The Jets need an x-factor on the defense. After they traded Jamal Adams to the Seattle Seahawks, the only player of note on the Jets defense is Marcus Maye. And while Maye is a fine safety, he is not a star player. And if the Jets want to build a great defense, which is a good bet considering head coach Robert Saleh’s background, then the Jets need start players. They need players that can “call game,” making a play when the defense, and team, need it most.

There is plenty of talent on the offense. Zach Wilson, Mekhi Becton, Elijah Moore, and Michael Carter will give splash plays to an offense that badly needed them in 2020. The defense, however, will be picked on if it can’t pick up its own end. Without a star player on defense, it doesn’t matter how many points the offense scores. The Jets will lose anyways. At least, that’s what will happen if Quinnen Williams doesn’t play football in 2021. However, last time I checked, he will play football in 2021. A lot of it.
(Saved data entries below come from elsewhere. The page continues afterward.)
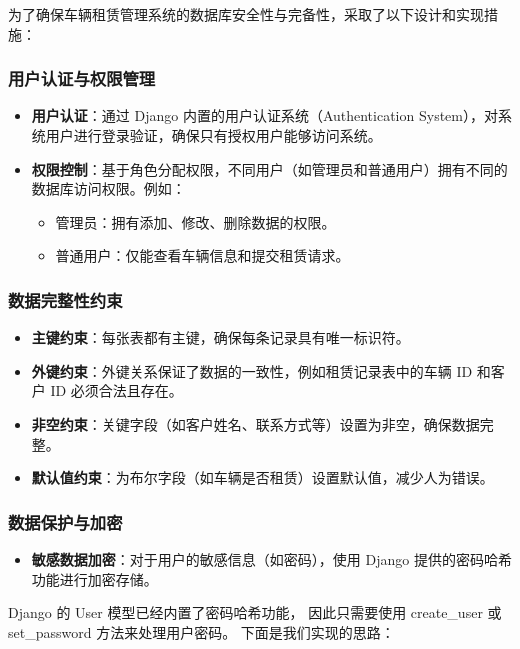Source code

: \documentclass[UTF8,a4paper,12pt]{ctexart}
\begin{document}
为了确保车辆租赁管理系统的数据库安全性与完备性，采取了以下设计和实现措施：

\subsubsection{用户认证与权限管理}
\begin{itemize}
    \item \textbf{用户认证}：通过 Django 内置的用户认证系统（Authentication System），对系统用户进行登录验证，确保只有授权用户能够访问系统。
    \item \textbf{权限控制}：基于角色分配权限，不同用户（如管理员和普通用户）拥有不同的数据库访问权限。例如：
    \begin{itemize}
        \item 管理员：拥有添加、修改、删除数据的权限。
        \item 普通用户：仅能查看车辆信息和提交租赁请求。
    \end{itemize}
\end{itemize}

\subsubsection{数据完整性约束}
\begin{itemize}
    \item \textbf{主键约束}：每张表都有主键，确保每条记录具有唯一标识符。
    \item \textbf{外键约束}：外键关系保证了数据的一致性，例如租赁记录表中的车辆 ID 和客户 ID 必须合法且存在。
    \item \textbf{非空约束}：关键字段（如客户姓名、联系方式等）设置为非空，确保数据完整。
    \item \textbf{默认值约束}：为布尔字段（如车辆是否租赁）设置默认值，减少人为错误。
\end{itemize}

\subsubsection{数据保护与加密}
\begin{itemize}
    \item \textbf{敏感数据加密}：对于用户的敏感信息（如密码），使用 Django 提供的密码哈希功能进行加密存储。
\end{itemize}

Django 的 User 模型已经内置了密码哈希功能，
因此只需要使用 create\_user 或 set\_password 方法来处理用户密码。
下面是我们实现的思路：
\end{document}
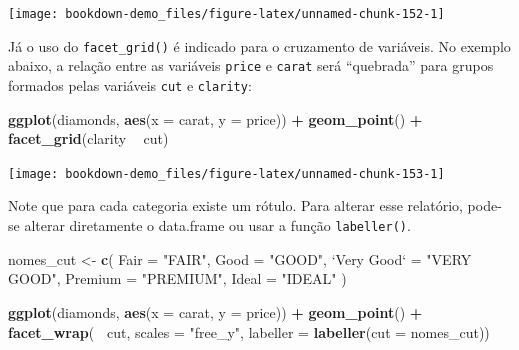 \documentclass[]{book}
\newenvironment{Shaded}{\begin{snugshade}}{\end{snugshade}}
\newcommand{\KeywordTok}[1]{\textcolor[rgb]{0.13,0.29,0.53}{\textbf{#1}}}
\newcommand{\DataTypeTok}[1]{\textcolor[rgb]{0.13,0.29,0.53}{#1}}
\newcommand{\StringTok}[1]{\textcolor[rgb]{0.31,0.60,0.02}{#1}}
\newcommand{\OperatorTok}[1]{\textcolor[rgb]{0.81,0.36,0.00}{\textbf{#1}}}
\newcommand{\NormalTok}[1]{#1}
\begin{document}
\begin{center}\texttt{[image: bookdown-demo\_files/figure-latex/unnamed-chunk-152-1]} \end{center}

Já o uso do \texttt{facet\_grid()} é indicado para o cruzamento de
variáveis. No exemplo abaixo, a relação entre as variáveis
\texttt{price} e \texttt{carat} será ``quebrada'' para grupos formados
pelas variáveis \texttt{cut} e \texttt{clarity}:

\begin{Shaded}
\begin{Highlighting}[]
\KeywordTok{ggplot}\NormalTok{(diamonds, }\KeywordTok{aes}\NormalTok{(}\DataTypeTok{x =}\NormalTok{ carat, }\DataTypeTok{y =}\NormalTok{ price)) }\OperatorTok{+}
\StringTok{  }\KeywordTok{geom_point}\NormalTok{() }\OperatorTok{+}
\StringTok{  }\KeywordTok{facet_grid}\NormalTok{(clarity }\OperatorTok{~}\StringTok{ }\NormalTok{cut)}
\end{Highlighting}
\end{Shaded}

\begin{center}\texttt{[image: bookdown-demo\_files/figure-latex/unnamed-chunk-153-1]} \end{center}

Note que para cada categoria existe um rótulo. Para alterar esse
relatório, pode-se alterar diretamente o data.frame ou usar a função
\texttt{labeller()}.

\begin{Shaded}
\begin{Highlighting}[]
\NormalTok{nomes_cut <-}\StringTok{ }\KeywordTok{c}\NormalTok{(}
  \DataTypeTok{Fair =} \StringTok{"FAIR"}\NormalTok{,}
  \DataTypeTok{Good =} \StringTok{"GOOD"}\NormalTok{,}
  \StringTok{`}\DataTypeTok{Very Good}\StringTok{`}\NormalTok{ =}\StringTok{ "VERY GOOD"}\NormalTok{,}
  \DataTypeTok{Premium =} \StringTok{"PREMIUM"}\NormalTok{,}
  \DataTypeTok{Ideal =} \StringTok{"IDEAL"}
\NormalTok{)}

\KeywordTok{ggplot}\NormalTok{(diamonds, }\KeywordTok{aes}\NormalTok{(}\DataTypeTok{x =}\NormalTok{ carat, }\DataTypeTok{y =}\NormalTok{ price)) }\OperatorTok{+}
\StringTok{  }\KeywordTok{geom_point}\NormalTok{() }\OperatorTok{+}
\StringTok{  }\KeywordTok{facet_wrap}\NormalTok{(}\OperatorTok{~}\StringTok{ }\NormalTok{cut, }\DataTypeTok{scales =} \StringTok{"free_y"}\NormalTok{,}
             \DataTypeTok{labeller =} \KeywordTok{labeller}\NormalTok{(}\DataTypeTok{cut =}\NormalTok{ nomes_cut))}
\end{Highlighting}
\end{Shaded}
\end{document}
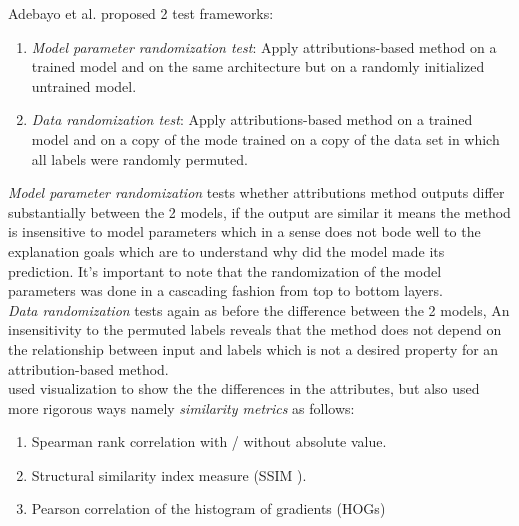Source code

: \documentclass[12pt]{report}
\begin{document}
Adebayo et al. \cite{https://doi.org/10.48550/arxiv.1810.03292} proposed 2 test frameworks: 
\begin{enumerate}
	\item \textit{Model parameter randomization test}: Apply attributions-based method on a trained model and on the same architecture but on a randomly initialized untrained model.
	\item \textit{Data randomization test}: Apply attributions-based method on a trained model and on a copy of the mode trained on a copy of the data set in which all labels were randomly permuted.
\end{enumerate}

\textit{Model parameter randomization} tests whether attributions method outputs differ substantially between the 2 models, if the output are similar it means the method is insensitive to model parameters which in a sense does not bode well to the explanation goals which are to understand why did the model made its prediction. It's important to note that the randomization of the model parameters was done in a cascading fashion from top to bottom layers. \\

\textit{Data randomization} tests again as before the difference between the 2 models, An insensitivity to the permuted labels reveals that the method does not depend on the relationship between input and labels which is not a desired property for an attribution-based method. \\

\cite{https://doi.org/10.48550/arxiv.1810.03292} used visualization to show the the differences in the attributes, but also used more rigorous ways namely \textit{similarity metrics} as follows:
\begin{enumerate}
	\item Spearman rank correlation with / without  absolute value.
	\item Structural similarity index measure (SSIM \cite{1284395}).
	\item Pearson correlation of the histogram of gradients (HOGs)
\end{enumerate}
\end{document}
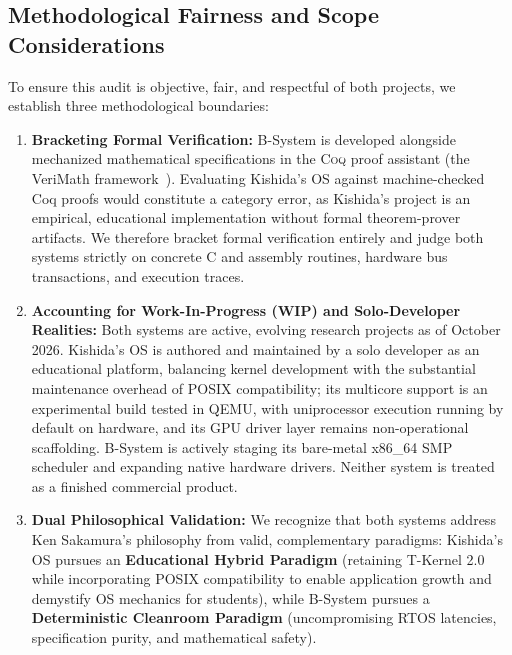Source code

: \documentclass[10pt,journal,compsoc,twocolumn]{article}
\begin{document}
\subsection{Methodological Fairness and Scope Considerations}
To ensure this audit is objective, fair, and respectful of both projects, we establish three methodological boundaries:
\begin{enumerate}[leftmargin=*]
    \item \textbf{Bracketing Formal Verification:} B-System is developed alongside mechanized mathematical specifications in the \textsc{Coq} proof assistant (the VeriMath framework~\cite{sokhatsky2026verimath}). Evaluating Kishida's OS against machine-checked Coq proofs would constitute a category error, as Kishida's project is an empirical, educational implementation without formal theorem-prover artifacts. We therefore bracket formal verification entirely and judge both systems strictly on concrete C and assembly routines, hardware bus transactions, and execution traces.
    \item \textbf{Accounting for Work-In-Progress (WIP) and Solo-Developer Realities:} Both systems are active, evolving research projects as of October 2026. Kishida's OS is authored and maintained by a solo developer as an educational platform, balancing kernel development with the substantial maintenance overhead of POSIX compatibility; its multicore support is an experimental build tested in QEMU, with uniprocessor execution running by default on hardware, and its GPU driver layer remains non-operational scaffolding. B-System is actively staging its bare-metal x86\_64 SMP scheduler and expanding native hardware drivers. Neither system is treated as a finished commercial product.
    \item \textbf{Dual Philosophical Validation:} We recognize that both systems address Ken Sakamura's philosophy from valid, complementary paradigms: Kishida's OS pursues an \textbf{Educational Hybrid Paradigm} (retaining T-Kernel 2.0 while incorporating POSIX compatibility to enable application growth and demystify OS mechanics for students), while B-System pursues a \textbf{Deterministic Cleanroom Paradigm} (uncompromising RTOS latencies, specification purity, and mathematical safety).
\end{enumerate}
\end{document}
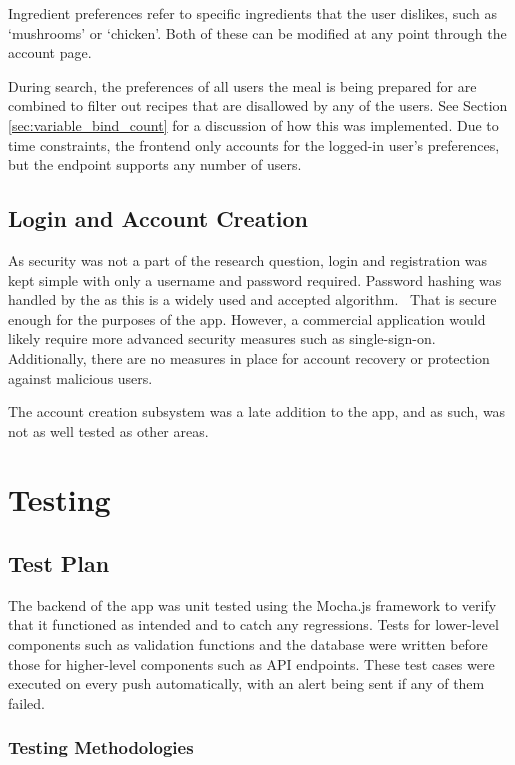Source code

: Ingredient preferences refer to specific ingredients that the user dislikes, such as \enquote*{mushrooms} or
\enquote*{chicken}. Both of these can be modified at any point through the account page.

During search, the preferences of all users the meal is being prepared for are combined to filter out recipes
that are disallowed by any of the users. See Section \ref{sec:variable_bind_count} for a discussion of how this was implemented.
Due to time constraints, the frontend only accounts for the logged-in user's preferences, but the endpoint
supports any number of users.

\subsection{Login and Account Creation}
As security was not a part of the research question, login and registration was kept simple with only a username
and password required. Password hashing was handled by the  as this is a widely used and
accepted algorithm.~\cite{ntantogian_evaluation_2019} That is secure enough for the purposes of the app. However,
a commercial application would likely require more advanced security measures such as single-sign-on. Additionally,
there are no measures in place for account recovery or protection against malicious users.

The account creation subsystem was a late addition to the app, and as such, was not as well tested as other areas.

\section{Testing}

\subsection{Test Plan}
The backend of the app was unit tested using the Mocha.js framework
to verify that it functioned as intended and to catch any regressions. Tests for lower-level components
such as validation functions and the database were written before those for higher-level
components such as API endpoints. These test cases were executed on every push automatically,
with an alert being sent if any of them failed.

\subsubsection{Testing Methodologies}

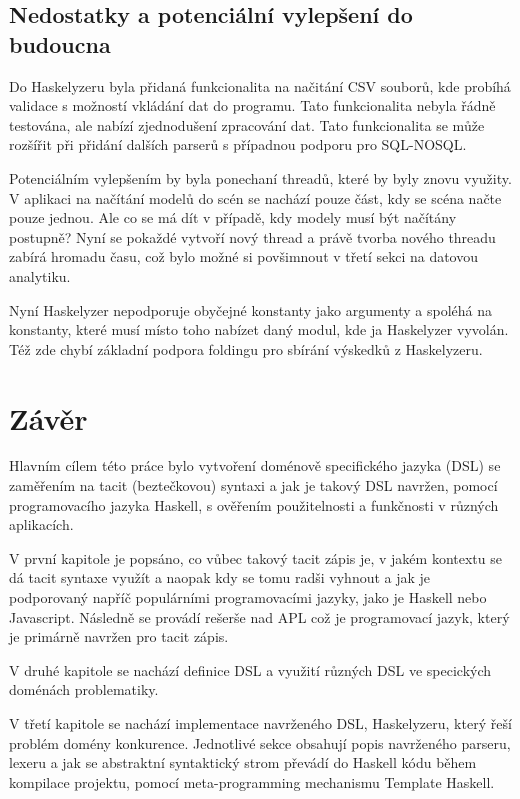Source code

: \documentclass[male,czech]{kithesis}
\begin{document}
\section{Nedostatky a potenciální vylepšení do budoucna}

Do Haskelyzeru byla přidaná funkcionalita na načitání CSV souborů,
kde probíhá validace s možností vkládání dat do programu.
Tato funkcionalita nebyla řádně testována, 
ale nabízí zjednodušení zpracování dat.
Tato funkcionalita se může rozšířit při přidání dalších parserů 
s případnou podporu pro SQL-NOSQL.

Potenciálním vylepšením by byla ponechaní threadů, 
které by byly znovu využity.
V aplikaci na načítání modelů do scén se nachází pouze část,
kdy se scéna načte pouze jednou.
Ale co se má dít v případě, 
kdy modely musí být načítány postupně?
Nyní se pokaždé vytvoří nový thread a 
právě tvorba nového threadu zabírá hromadu času,
což bylo možné si povšimnout v třetí sekci na datovou analytiku.

Nyní Haskelyzer nepodporuje obyčejné konstanty jako argumenty a
spoléhá na konstanty,
které musí místo toho nabízet daný modul, 
kde ja Haskelyzer vyvolán.
Též zde chybí základní podpora foldingu pro sbírání výskedků z Haskelyzeru.

\chapter{Závěr}

Hlavním cílem této práce bylo vytvoření doménově specifického jazyka (DSL) se zaměřením 
na tacit (beztečkovou) syntaxi a 
jak je takový DSL navržen, 
pomocí programovacího jazyka Haskell, 
s ověřením použitelnosti a funkčnosti v různých aplikacích.

V první kapitole je popsáno, 
co vůbec takový tacit zápis je,
v jakém kontextu se dá tacit syntaxe využít a naopak kdy se tomu radši vyhnout a
jak je podporovaný napříč populárními programovacími jazyky,
jako je Haskell nebo Javascript. 
Následně se provádí rešerše nad APL což je programovací jazyk,
který je primárně navržen pro tacit zápis.

V druhé kapitole se nachází definice DSL a
využití různých DSL ve specických doménách problematiky.

V třetí kapitole se nachází implementace navrženého DSL, 
Haskelyzeru, 
který řeší problém domény konkurence.
Jednotlivé sekce obsahují popis navrženého parseru, 
lexeru a 
jak se abstraktní syntaktický strom převádí 
do Haskell kódu během kompilace projektu, 
pomocí meta-programming mechanismu Template Haskell.
\end{document}
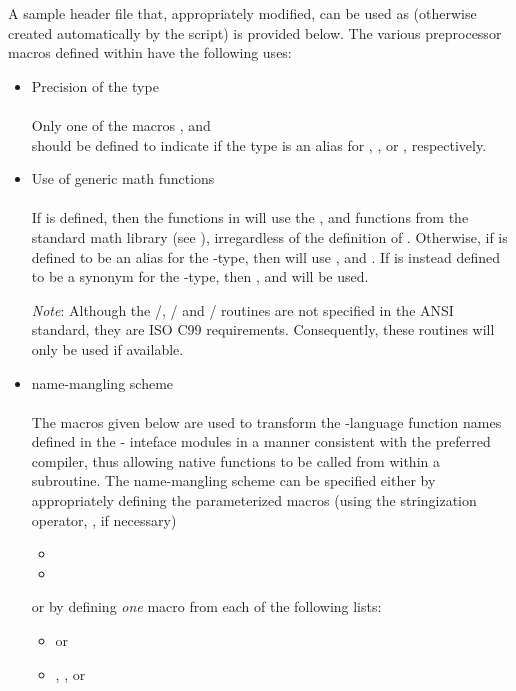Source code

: A sample header file that, appropriately modified, can be used
as  (otherwise created automatically by the  script)
is provided below. The various preprocessor macros defined within 
have the following uses:
\begin{itemize}

\item Precision of the {\sundials}  type\\ \\
  Only one of the macros ,  and \\
   should be defined to indicate if the {\sundials}
   type is an alias for , , or ,
  respectively.

\item Use of generic math functions\\ \\
  If  is defined, then the functions
  in  will use the ,  and 
  functions from the standard math library (see ), irregardless of the definition of .
  Otherwise, if  is defined to be an alias for the  {\C}-type, then
  {\sundials} will use ,  and .
  If  is instead defined to be a synonym for the  {\C}-type,
  then ,  and  will be used.

  {\em Note}: Although the /, / and /
  routines are not specified in the ANSI {\C} standard, they are ISO C99 requirements. Consequently,
  these routines will only be used if available.

\item {\F} name-mangling scheme\\ \\
  The macros given below are used to transform the {\C}-language function names defined in the
  {\F}-{\C} inteface modules in a manner consistent with the preferred {\F} compiler, thus
  allowing native {\C} functions to be called from within a {\F} subroutine. The name-mangling
  scheme can be specified either by appropriately defining the parameterized macros (using the
  stringization operator, \id{\#\#}, if necessary)
  \begin{itemize}
  \item {}
  \item {}
  \end{itemize}
  or by defining {\em one} macro from each of the following lists:
  \begin{itemize}
  \item {} or 
  \item {}, , or 
  \end{itemize}


\end{itemize}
The former third-overall pick is the focal point on the Jet’s defense. He is their only star player. The pass rush and run defense start with him. Why? He has the most talent out of anyone else on the Jets defense. And because of the free-agent additions of Lawson, Rankins, and Curry, Williams is set up to succeed. The free-agent additions ensure that it won’t be just Williams and “everyone else” rushing the quarterback. And Williams is only getting better himself. He has not reached his ceiling yet, not by a long shot.

Williams almost doubled his rookie stats from 2019 to 2020. In thirteen games last season, Williams had 55 tackles, 10 for a loss of yards, seven sacks, 14 quarterback picks, three passes defended, and two forced fumbles. And the players around Williams were not as talented as the new group of free-agent acquisitions. Instead of players like Nathan Shepard and Kyle Philips on the line, forcing attention to the way of Williams because he was so much more talented than everyone else, Williams now has help. Lawson and Rankins make sure that offenses cannot focus on Williams and only Williams, if they don’t pay attention to Lawson and Rankins and company, life could get hard, and quickly.

Saleh pointed that out in an interview. “That kid is special,” Saleh said during an appearance on “The Michael Kay Show” on WEPN-FM in New York. “He’s a game-wrecker. He’s somebody you have to game plan against to keep him at bay, and, obviously, it gives the other 10 guys an opportunity to excel just because of the focus that he’s going to garner.”

Saleh really likes what he sees in Williams. Really likes what he sees. “In regards to that young man,” Saleh told reporters about Quinnen Williams, “his mindset, his athleticism, his power, his love for football, really, really excited to see him in our system, especially up front and the way we design with that attack style.” So Saleh is going to give Williams chances and create opportunities for Williams to succeed.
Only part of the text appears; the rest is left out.